7 – Dans le recueil Nous, tu écris : « Dans les périodes vides qui affectent nos subjectivités et ponctuent cet effort, nous faisons face à l’époque telle qu’elle est, parfois légèrement courbés à défaut d’être complètement abattus. Nous sommes tels que nous sommes une humanité à venir. Reste que nous avons suffisamment attendu et que nous passons dorénavant à l’acte ». À cet égard, toi qui écris également – dans Globes (Derrière la salle de bain, 2010) – « La révolution. / “Épargnez-nous ce gros mot svp” », rejoins-tu et soutiens-tu le discours du Comité invisible développé dans, L’Insurrection qui vient ? Pourquoi ?

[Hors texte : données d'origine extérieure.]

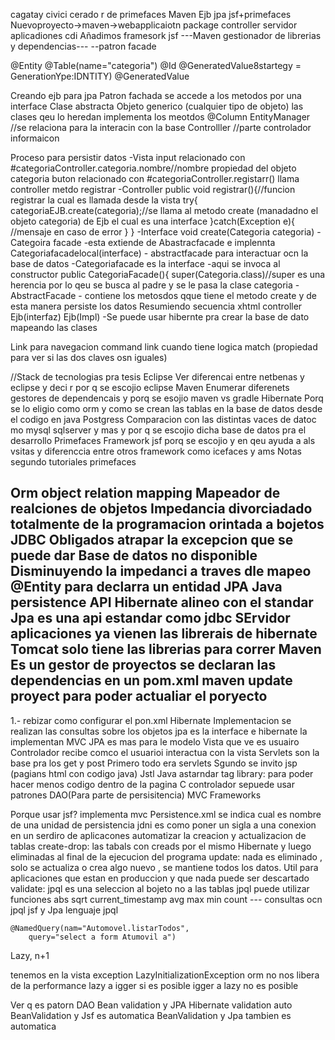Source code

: cagatay civici cerado r de primefaces
Maven
Ejb
jpa
jsf+primefaces
Nuevoproyecto->maven->webapplicaiotn
		package controller
		servidor aplicadiones cdi
Añadimos framesork jsf
---Maven gestionador de librerias y dependencias---
--patron facade

@Entity
@Table(name="categoria")
@Id
@GeneratedValue8startegy = GenerationYpe:IDNTITY)
@GeneratedValue

Creando ejb para jpa
Patron fachada
		se accede a los metodos por una interface
	Clase abstracta
		Objeto generico (cualquier tipo de objeto)
 		las clases qeu lo heredan implementa los meotdos
@Column
	EntityManager //se relaciona para la interacin con la base
Controlller //parte controlador informaicon

Proceso para persistir datos
-Vista
		 input relacionado con #categoriaController.categoria.nombre//nombre propiedad del objeto categoria
		 buton relacionado con
		 #categoriaController.registarr()
		 llama controller metdo registrar
-Controller
		public void registrar(){//funcion registrar la cual es llamada desde la vista
			try{
				categoriaEJB.create(categoria);//se llama al metodo create (manadadno el objeto categoria) de Ejb el cual es una interface
			}catch(Exception e){
			//mensaje en caso de error
		}
	}
-Interface
		void create(Categoria categoria)
-Categoira facade
		-esta  extiende de Abastracfacade<categoria> e implennta Categoriafacadelocal(interface)
			- abstractfacade para interactuar ocn la base de datos
			-Categoriafacade es la interface
		-aqui se invoca al constructor
			public CategoriaFacade(){
				super(Categoria.class)//super es una herencia por lo qeu se busca al padre y se le pasa la clase categoria
-AbstractFacade 
		- contiene los metosdos qque tiene el metodo create y de esta manera persiste los datos
Resumiendo secuencia
		xhtml
		controller
		Ejb(interfaz)
		Ejb(Impl)
-Se puede usar hibernte pra crear la base de dato mapeando las clases

Link para navegacion
command link cuando tiene logica
match (propiedad para ver si las dos claves osn iguales)

//Stack de tecnologias pra tesis
Eclipse 
	Ver diferencai entre netbenas y eclipse y deci r por q se escojio eclipse
Maven
	Enumerar diferenets gestores de dependencais y porq se esojio maven vs gradle
Hibernate
	Porq se lo eligio como orm y como se crean las tablas en la base de datos desde el codigo en java
Postgress
	Comparacion con las distintas vaces de datoc mo mysql sqlserver y mas y por q se escojio dicha base de datos pra el desarrollo
Primefaces
	Framework jsf porq se escojio y en qeu ayuda a als vsitas y diferenccia entre otros framework como icefaces y ams
Notas segundo tutoriales primefaces

Orm
	object relation mapping
	Mapeador de realciones de objetos
Impedancia
	divorciadado totalmente de la programacion orintada a bojetos
JDBC
	Obligados atrapar la excepcion que se puede dar
		Base de datos no disponible
Disminuyendo la impedanci a traves dle mapeo
	@Entity
	para declarra un entidad
	JPA
		Java persistence API
Hibernate
	alineo con el standar
Jpa
	es una api estandar como jdbc
SErvidor aplicaciones
	ya vienen las librerais de hibernate
Tomcat 
	solo tiene las librerias para correr
Maven
	Es un gestor de proyectos
	se declaran las dependencias en un pom.xml
maven update proyect para poder actualiar el poryecto
-----------
1.- rebizar como configurar el pon.xml
Hibernate Implementacion
	se realizan las consultas sobre los objetos
	jpa es la interface e hibernate la implementan
MVC
	JPA es mas para le modelo
	Vista que ve es usuairo
	Controlador recibe comco el usuarioi interactua con la vista
Servlets
	son la base pra los get y post
Primero 
	todo era servlets
Sgundo 
	se invito jsp (pagians html con codigo java)
Jstl
	Java astarndar tag library: para poder hacer menos codigo dentro de la pagina
C
	controlador
		sepuede usar patrones DAO(Para parte de persisitencia)
MVC Frameworks
 
Porque usar jsf?
	implementa mvc
Persistence.xml
	se indica cual es nombre de una unidad de persistencia
	<persistence-unit name="default">
	</persistence-unit>
jdni
	es como poner un sigla a una conexion en un serdiro de aplicacones
automatizar la creacion y actualizacion de tablas
	create-drop: las tabals con creads por el mismo Hibernate y luego eliminadas al final de la ejecucion del programa
	update: nada es eliminado , solo se actualiza o crea algo nuevo , se mantiene todos los datos. Util para aplicaciones que estan en produccion y que nada puede ser descartado
	validate:
jpql 
	es una seleccion al bojeto no a las tablas
jpql
	puede utilizar funciones
		abs
		sqrt
		current_timestamp
		avg
		max
		min
		count
--- consultas ocn jpql
jsf y Jpa
lenguaje jpql
	
	@NamedQuery(nam="Automovel.listarTodos",
		query="select a form Atumovil a")
Lazy, n+1

tenemos en la vista
	exception
		LazyInitializationException
orm
	no nos libera de la performance
lazy a igger si es posible
igger a lazy no es posible

Ver q es patorn DAO
	Bean validation y JPA
Hibernate validation
	auto
BeanValidation y Jsf es automatica 
BeanValidation y Jpa tambien es automatica

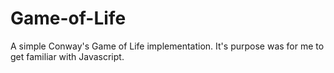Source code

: # Game-of-Life
Α simple Conway's Game of Life implementation. It's purpose was for me to get familiar with Javascript.
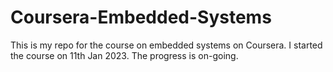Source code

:# Coursera-Embedded-Systems
This is my repo for the course on embedded systems on Coursera. I started the course on 11th Jan 2023. The progress is on-going.
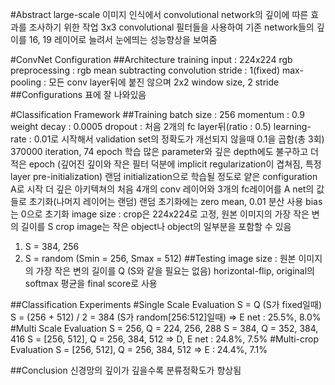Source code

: #Abstract
large-scale 이미지 인식에서 convolutional network의 깊이에 따른 효과를 조사하기 위한 작업
3x3 convolutional 필터들을 사용하여 기존 network들의 깊이를 16, 19 레이어로 늘려서 눈에띄는 성능향상을 보여줌

#ConvNet Configuration
##Architecture
training input : 224x224 rgb
preprocessing : rgb mean subtracting
convolution stride : 1(fixed)
max-pooling : 모든 conv layer뒤에 붙진 않으며 2x2 window size, 2 stride
##Configurations
표에 잘 나와있음

#Classification Framework
##Training
batch size : 256
momentum : 0.9
weight decay : 0.0005
dropout : 처음 2개의 fc layer뒤(ratio : 0.5)
learning-rate : 0.01로 시작해서 validation set의 정확도가 개선되지 않을때 0.1을 곱함(총 3회)
370000 iteration, 74 epoch 학습
많은 parameter와 깊은 depth에도 불구하고 더 적은 epoch
(깊어진 깊이와 작은 필터 덕분에 implicit regularization이 겹쳐짐, 특정 layer pre-initialization)
랜덤 initialization으로 학습될 정도로 얕은 configuration A로 시작
더 깊은 아키텍쳐의 처음 4개의 conv 레이어와 3개의 fc레이어를 A net의 값들로 초기화(나머지 레이어는 랜덤)
랜덤 초기화에는 zero mean, 0.01 분산 사용
bias는 0으로 초기화
image size : crop은 224x224로 고정, 원본 이미지의 가장 작은 변의 길이를 S
crop image는 작은 object나 object의 일부분을 포함할 수 있음
1) S = 384, 256
2) S = random (Smin = 256, Smax = 512)
##Testing
image size : 원본 이미지의 가장 작은 변의 길이를 Q (S와 같을 필요는 없음)
horizontal-flip, original의 softmax 평균을 final score로 사용

##Classification Experiments
#Single Scale Evaluation
S = Q (S가 fixed일때)
S = (256 + 512) / 2 = 384 (S가 random[256:512]일때) => E net : 25.5%, 8.0%
#Multi Scale Evaluation
S = 256, Q = 224, 256, 288
S = 384, Q = 352, 384, 416
S = [256, 512], Q = 256, 384, 512 => D, E net : 24.8%, 7.5%
#Multi-crop Evaluation
S = [256, 512], Q = 256, 384, 512 => E : 24.4%, 7.1%

##Conclusion
신경망의 깊이가 깊을수록 분류정확도가 향상됨
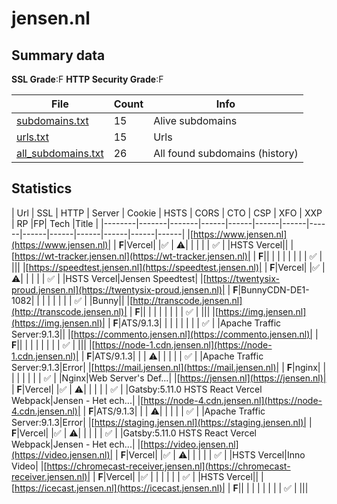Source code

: 

# jensen.nl
## Summary data


**SSL Grade**:F
**HTTP Security Grade**:F


| File       | Count | Info |
|------------|-------|------|
|[subdomains.txt](/data/jensen.nl/subdomains.txt)|15|Alive subdomains|
|[urls.txt](/data/jensen.nl/urls.txt)|15|Urls|
|[all_subdomains.txt](/data/jensen.nl/all_subdomains.txt)|26|All found subdomains (history)|


## Statistics


| Url | SSL | HTTP | Server | Cookie | HSTS | CORS | CTO | CSP | XFO | XXP | RP |FP| Tech |Title |
|--------|-------|-------|------|------|------|------|------|------|------|------|------|------|------|
|[https://www.jensen.nl](https://www.jensen.nl)| | **F**|Vercel| |:white_check_mark: | :warning:| | | | | :white_check_mark: | |HSTS Vercel||
|[https://wt-tracker.jensen.nl](https://wt-tracker.jensen.nl)| | **F**|| | | | | | | | :white_check_mark: | |||
|[https://speedtest.jensen.nl](https://speedtest.jensen.nl)| | **F**|Vercel| |:white_check_mark: | :warning:| | | | | :white_check_mark: | |HSTS Vercel|Jensen Speedtest|
|[https://twentysix-proud.jensen.nl](https://twentysix-proud.jensen.nl)| | **F**|BunnyCDN-DE1-1082| | | | | | | | :white_check_mark: | |Bunny||
|[http://transcode.jensen.nl](http://transcode.jensen.nl)| | **F**|| | | | | | | | :white_check_mark: | |||
|[https://img.jensen.nl](https://img.jensen.nl)| | **F**|ATS/9.1.3| | | | | | | | :white_check_mark: | |Apache Traffic Server:9.1.3||
|[https://commento.jensen.nl](https://commento.jensen.nl)| | **F**|| | | | | | | | :white_check_mark: | |||
|[https://node-1.cdn.jensen.nl](https://node-1.cdn.jensen.nl)| | **F**|ATS/9.1.3| | | :warning:| | | | | :white_check_mark: | |Apache Traffic Server:9.1.3|Error|
|[https://mail.jensen.nl](https://mail.jensen.nl)| | **F**|nginx| | | | | | | | :white_check_mark: | |Nginx|Web Server's Def...|
|[https://jensen.nl](https://jensen.nl)| | **F**|Vercel| |:white_check_mark: | :warning:| | | | | :white_check_mark: | |Gatsby:5.11.0 HSTS React Vercel Webpack|Jensen - Het ech...|
|[https://node-4.cdn.jensen.nl](https://node-4.cdn.jensen.nl)| | **F**|ATS/9.1.3| | | :warning:| | | | | :white_check_mark: | |Apache Traffic Server:9.1.3|Error|
|[https://staging.jensen.nl](https://staging.jensen.nl)| | **F**|Vercel| |:white_check_mark: | :warning:| | | | | :white_check_mark: | |Gatsby:5.11.0 HSTS React Vercel Webpack|Jensen - Het ech...|
|[https://video.jensen.nl](https://video.jensen.nl)| | **F**|Vercel| |:white_check_mark: | :warning:| | | | | :white_check_mark: | |HSTS Vercel|Inno Video|
|[https://chromecast-receiver.jensen.nl](https://chromecast-receiver.jensen.nl)| | **F**|Vercel| |:white_check_mark: | | | | | | :white_check_mark: | |HSTS Vercel||
|[https://icecast.jensen.nl](https://icecast.jensen.nl)| | **F**|| | | | | | | | :white_check_mark: | |||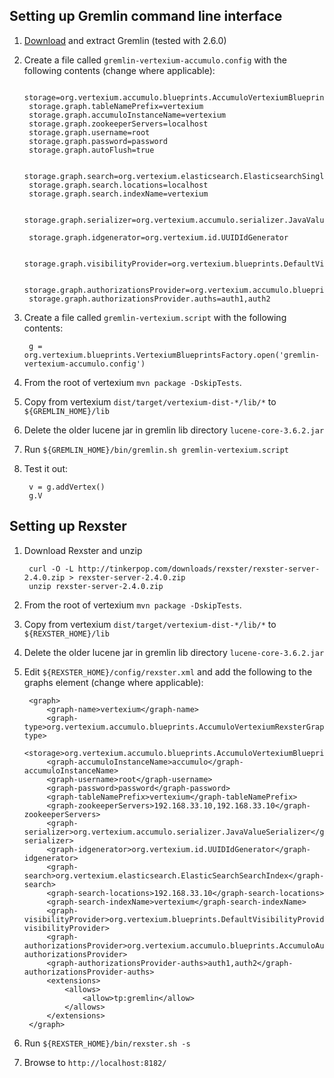 
Setting up Gremlin command line interface
-----------------------------------------

1. [Download](https://github.com/tinkerpop/gremlin/wiki/Downloads) and extract Gremlin (tested with 2.6.0)
1. Create a file called `gremlin-vertexium-accumulo.config` with the following contents  (change where applicable):

        storage=org.vertexium.accumulo.blueprints.AccumuloVertexiumBlueprintsGraphFactory
        storage.graph.tableNamePrefix=vertexium
        storage.graph.accumuloInstanceName=vertexium
        storage.graph.zookeeperServers=localhost
        storage.graph.username=root
        storage.graph.password=password
        storage.graph.autoFlush=true

        storage.graph.search=org.vertexium.elasticsearch.ElasticsearchSingleDocumentSearchIndex
        storage.graph.search.locations=localhost
        storage.graph.search.indexName=vertexium

        storage.graph.serializer=org.vertexium.accumulo.serializer.JavaValueSerializer

        storage.graph.idgenerator=org.vertexium.id.UUIDIdGenerator

        storage.graph.visibilityProvider=org.vertexium.blueprints.DefaultVisibilityProvider

        storage.graph.authorizationsProvider=org.vertexium.accumulo.blueprints.AccumuloAuthorizationsProvider
        storage.graph.authorizationsProvider.auths=auth1,auth2

1. Create a file called `gremlin-vertexium.script` with the following contents:

        g = org.vertexium.blueprints.VertexiumBlueprintsFactory.open('gremlin-vertexium-accumulo.config')

1. From the root of vertexium `mvn package -DskipTests`.
1. Copy from vertexium `dist/target/vertexium-dist-*/lib/*` to `${GREMLIN_HOME}/lib`
1. Delete the older lucene jar in gremlin lib directory `lucene-core-3.6.2.jar`
1. Run `${GREMLIN_HOME}/bin/gremlin.sh gremlin-vertexium.script`
1. Test it out:
        
        v = g.addVertex()
        g.V

Setting up Rexster
------------------

1. Download Rexster and unzip

        curl -O -L http://tinkerpop.com/downloads/rexster/rexster-server-2.4.0.zip > rexster-server-2.4.0.zip
        unzip rexster-server-2.4.0.zip

1. From the root of vertexium `mvn package -DskipTests`.
1. Copy from vertexium `dist/target/vertexium-dist-*/lib/*` to `${REXSTER_HOME}/lib`
1. Delete the older lucene jar in gremlin lib directory `lucene-core-3.6.2.jar`
1. Edit `${REXSTER_HOME}/config/rexster.xml` and add the following to the graphs element (change where applicable):

        <graph>
            <graph-name>vertexium</graph-name>
            <graph-type>org.vertexium.accumulo.blueprints.AccumuloVertexiumRexsterGraphConfiguration</graph-type>
            <storage>org.vertexium.accumulo.blueprints.AccumuloVertexiumBlueprintsGraphFactory</storage>
            <graph-accumuloInstanceName>accumulo</graph-accumuloInstanceName>
            <graph-username>root</graph-username>
            <graph-password>password</graph-password>
            <graph-tableNamePrefix>vertexium</graph-tableNamePrefix>
            <graph-zookeeperServers>192.168.33.10,192.168.33.10</graph-zookeeperServers>
            <graph-serializer>org.vertexium.accumulo.serializer.JavaValueSerializer</graph-serializer>
            <graph-idgenerator>org.vertexium.id.UUIDIdGenerator</graph-idgenerator>
            <graph-search>org.vertexium.elasticsearch.ElasticSearchSearchIndex</graph-search>
            <graph-search-locations>192.168.33.10</graph-search-locations>
            <graph-search-indexName>vertexium</graph-search-indexName>
            <graph-visibilityProvider>org.vertexium.blueprints.DefaultVisibilityProvider</graph-visibilityProvider>
            <graph-authorizationsProvider>org.vertexium.accumulo.blueprints.AccumuloAuthorizationsProvider</graph-authorizationsProvider>
            <graph-authorizationsProvider-auths>auth1,auth2</graph-authorizationsProvider-auths>
            <extensions>
                <allows>
                    <allow>tp:gremlin</allow>
                </allows>
            </extensions>
        </graph>

1. Run `${REXSTER_HOME}/bin/rexster.sh -s`
1. Browse to `http://localhost:8182/`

Compte tenu de ce que je vous ai répondu plus haut vous comprendrez sans doute ma position sur le fond. A mon avis, L’Insurrection qui vient est un livre d’opinion, très intéressant et utile. D’ailleurs, je ne sais plus s’il se réclame de ce genre, mais il me fait penser à un manuel. Il est vrai qu’à sa lecture j’avais noté certaines proximités avec Nous. Mais Nous est un livre de littérature, et rien d’autre. Ces proximités ne sont pas surprenantes outre mesure ; nous avons dû partager un certain nombre de lectures et sommes, en tant qu’êtres humains, sans doute sur une même longueur d’onde quant au regard porté sur « le monde comme il va ». Maintenant, si je dois vous dire ce que je pense de L’Insurrection qui vient, eh bien je le trouve inapproprié à la situation actuelle ; il me semble davantage appartenir au XXe voire au XIXe siècle qu’au XXIe qui est déjà largement entamé. Il y a, par exemple, quelques jugements (on est trop habitué à cela de la part de l’actuelle critique radicale de gauche) à l’emporte-pièce sur l’économie. Je me demande parfois si ce comité s’est demandé pourquoi des gars comme Marx, Proudhon, Blanqui (ce ne sont que quelques exemples, évidemment) s’étaient à ce point pris la tête sur l’économie pour la congédier comme ce livre le fait. Pardonnez-moi mais je court-circuite un peu votre question. En ce moment, je me passionne beaucoup pour Walras (j’ai beaucoup de retard, je vous l’accorde) et je réalise seulement maintenant à quel point des auteurs comme Gide et Valéry se sont intéressés à son œuvre. Cela me permet d’ailleurs de mieux prendre la mesure de livres de Gide ou Valéry que j’avais lus il y a longtemps. Pour faire vite, disons que ce qui est intéressant avec Walras c’est qu’il travaille sur le désir. Et le désir, ce fut à la fois un des motifs forts de la philosophie du XXe et un « truc » maintenant omniprésent dans l’économie quotidienne capitaliste. Maintenant, le désir tel qu’il a été abordé au XXe n’est plus tout à fait d’actualité. Je vous indique juste un des trucs qui me travaille beaucoup actuellement : la fixation des prix sur les marchés (très particuliers) des matières premières.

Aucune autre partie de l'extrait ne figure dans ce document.